37»Ich weiß wohl, daß ihr Abrahams Nachkommenschaft seid; aber ihr sucht mich zu töten, weil mein Wort keinen Eingang bei euch findet. 38Was ich beim (d.h. bei meinem) Vater gesehen habe, das rede ich; dementsprechend tut auch ihr das, was ihr vom (d.h. von eurem) Vater gehört habt.« 39Sie antworteten ihm mit der Versicherung: »Unser Vater ist Abraham!« Jesus erwiderte ihnen: »Wenn ihr Abrahams Kinder seid, so handelt auch so wie Abraham (gehandelt hat)! 40Nun aber geht ihr darauf aus, mich zu töten, einen Mann, der euch die Wahrheit verkündigt hat, wie ich sie von Gott gehört habe: so etwas hat Abraham nicht getan. 41Ihr vollbringt die Werke eures Vaters.« Sie erwiderten ihm: »Wir sind keine unehelichen Kinder; wir haben nur einen einzigen Vater, nämlich Gott.« 42Da sagte Jesus zu ihnen: »Wenn Gott euer Vater wäre, dann würdet ihr mich lieben; denn ich bin von Gott ausgegangen und (von ihm) gekommen; ich bin nicht von mir selbst gekommen, sondern er hat mich gesandt. 43Wie geht es nun zu, daß ihr meine Art zu reden nicht versteht? Weil ihr nicht imstande seid, das, was meine Worte besagen, auch nur anzuhören. (1.Kor. 2,14) 44Ihr stammt eben vom Teufel als eurem Vater und wollt nach den Gelüsten eures Vaters handeln. Der ist ein Menschenmörder von Anfang an gewesen und steht nicht in der Wahrheit, weil die Wahrheit nicht in ihm ist. Wenn er die Lüge redet, dann redet er aus seinem eigensten Wesen heraus, denn er ist ein Lügner und der Vater von ihr (d.h. von der Lüge). (1.Joh. 3,8-10; 1.Mose 3,4; 1.Mose 3,19) 45Weil ich dagegen die Wahrheit rede, schenkt ihr mir keinen Glauben.

Der Streit um Jesu Ehre

46Wer von euch kann mich einer Sünde zeihen (oder: überführen)? Wenn ich die Wahrheit rede, warum schenkt ihr mir keinen Glauben? (2.Kor. 5,21; 1.Petr. 2,22; 1.Joh. 3,5; Hebr. 4,15) 47Wer aus Gott ist (oder: von Gott stammt), hört die Worte Gottes; deshalb hört ihr sie nicht, weil ihr nicht von Gott seid.« (Joh. 18,37)

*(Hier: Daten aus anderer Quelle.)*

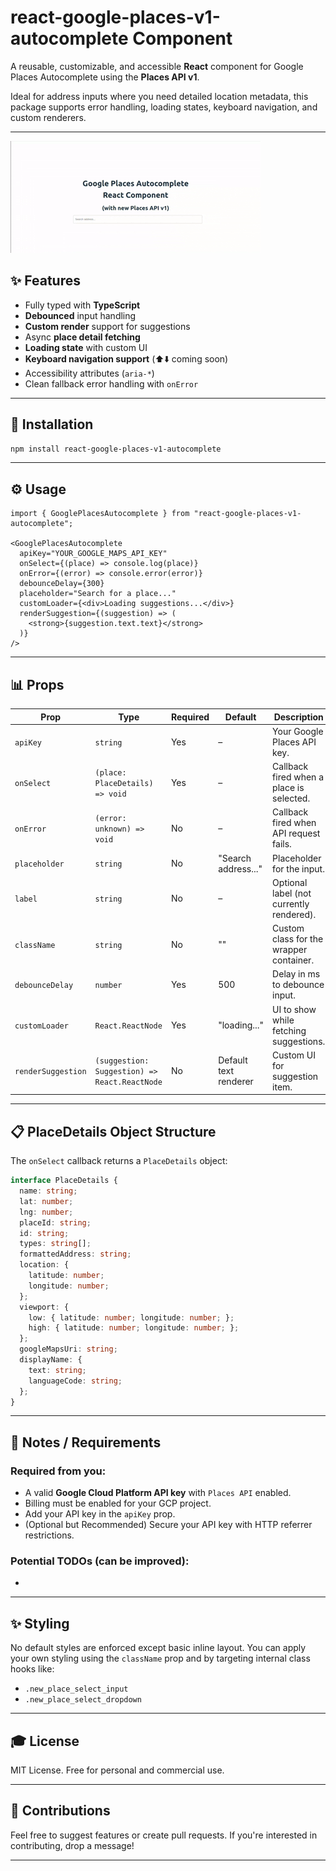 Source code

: # react-google-places-v1-autocomplete Component

A reusable, customizable, and accessible **React** component for Google Places Autocomplete using the **Places API v1**.

Ideal for address inputs where you need detailed location metadata, this package supports error handling, loading states, keyboard navigation, and custom renderers.

---
![Demo](./example.gif)
## ✨ Features

- Fully typed with **TypeScript**
- **Debounced** input handling
- **Custom render** support for suggestions
- Async **place detail fetching**
- **Loading state** with custom UI
- **Keyboard navigation support** (⬆️⬇️ coming soon)
- Accessibility attributes (`aria-*`)
- Clean fallback error handling with `onError`

---

## 🚀 Installation

```bash
npm install react-google-places-v1-autocomplete
```

---

## ⚙️ Usage

```tsx
import { GooglePlacesAutocomplete } from "react-google-places-v1-autocomplete";

<GooglePlacesAutocomplete
  apiKey="YOUR_GOOGLE_MAPS_API_KEY"
  onSelect={(place) => console.log(place)}
  onError={(error) => console.error(error)}
  debounceDelay={300}
  placeholder="Search for a place..."
  customLoader={<div>Loading suggestions...</div>}
  renderSuggestion={(suggestion) => (
    <strong>{suggestion.text.text}</strong>
  )}
/>
```

---

## 📊 Props

| Prop               | Type                                          | Required | Default               | Description                              |
| ------------------ | --------------------------------------------- | -------- | --------------------- | ---------------------------------------- |
| `apiKey`           | `string`                                      | Yes      | –                     | Your Google Places API key.              |
| `onSelect`         | `(place: PlaceDetails) => void`               | Yes      | –                     | Callback fired when a place is selected. |
| `onError`          | `(error: unknown) => void`                    | No       | –                     | Callback fired when API request fails.   |
| `placeholder`      | `string`                                      | No       | "Search address..."   | Placeholder for the input.               |
| `label`            | `string`                                      | No       | –                     | Optional label (not currently rendered). |
| `className`        | `string`                                      | No       | ""                    | Custom class for the wrapper container.  |
| `debounceDelay`    | `number`                                      | Yes      | 500                   | Delay in ms to debounce input.           |
| `customLoader`     | `React.ReactNode`                             | Yes      | "loading..."          | UI to show while fetching suggestions.   |
| `renderSuggestion` | `(suggestion: Suggestion) => React.ReactNode` | No       | Default text renderer | Custom UI for suggestion item.           |

---

## 📋 PlaceDetails Object Structure

The `onSelect` callback returns a `PlaceDetails` object:

```ts
interface PlaceDetails {
  name: string;
  lat: number;
  lng: number;
  placeId: string;
  id: string;
  types: string[];
  formattedAddress: string;
  location: {
    latitude: number;
    longitude: number;
  };
  viewport: {
    low: { latitude: number; longitude: number; };
    high: { latitude: number; longitude: number; };
  };
  googleMapsUri: string;
  displayName: {
    text: string;
    languageCode: string;
  };
}
```

---

## 🚨 Notes / Requirements

### Required from you:

- A valid **Google Cloud Platform API key** with `Places API` enabled.
- Billing must be enabled for your GCP project.
- Add your API key in the `apiKey` prop.
- (Optional but Recommended) Secure your API key with HTTP referrer restrictions.

### Potential TODOs (can be improved):

-

---

## ✨ Styling

No default styles are enforced except basic inline layout. You can apply your own styling using the `className` prop and by targeting internal class hooks like:

- `.new_place_select_input`
- `.new_place_select_dropdown`

---

## 🎓 License

MIT License. Free for personal and commercial use.

---

## 🙌 Contributions

Feel free to suggest features or create pull requests. If you're interested in contributing, drop a message!

---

48Da gaben ihm die Juden zur Antwort: »Sagen wir nicht mit Recht, daß du ein Samariter und von einem bösen Geist besessen bist?« (Joh. 7,20) 49Jesus antwortete ihnen: »Ich bin von keinem bösen Geist besessen, sondern ehre meinen Vater; doch ihr beschimpft mich. 50Ich aber sorge nicht für meine Ehre: es ist einer da, der (für sie) sorgt und Gericht (für sie) hält. 51Wahrlich, wahrlich ich sage euch: Wenn jemand mein Wort bewahrt (oder: hält), wird er den Tod in Ewigkeit nicht sehen.« (Joh. 6,40; Joh. 6,47)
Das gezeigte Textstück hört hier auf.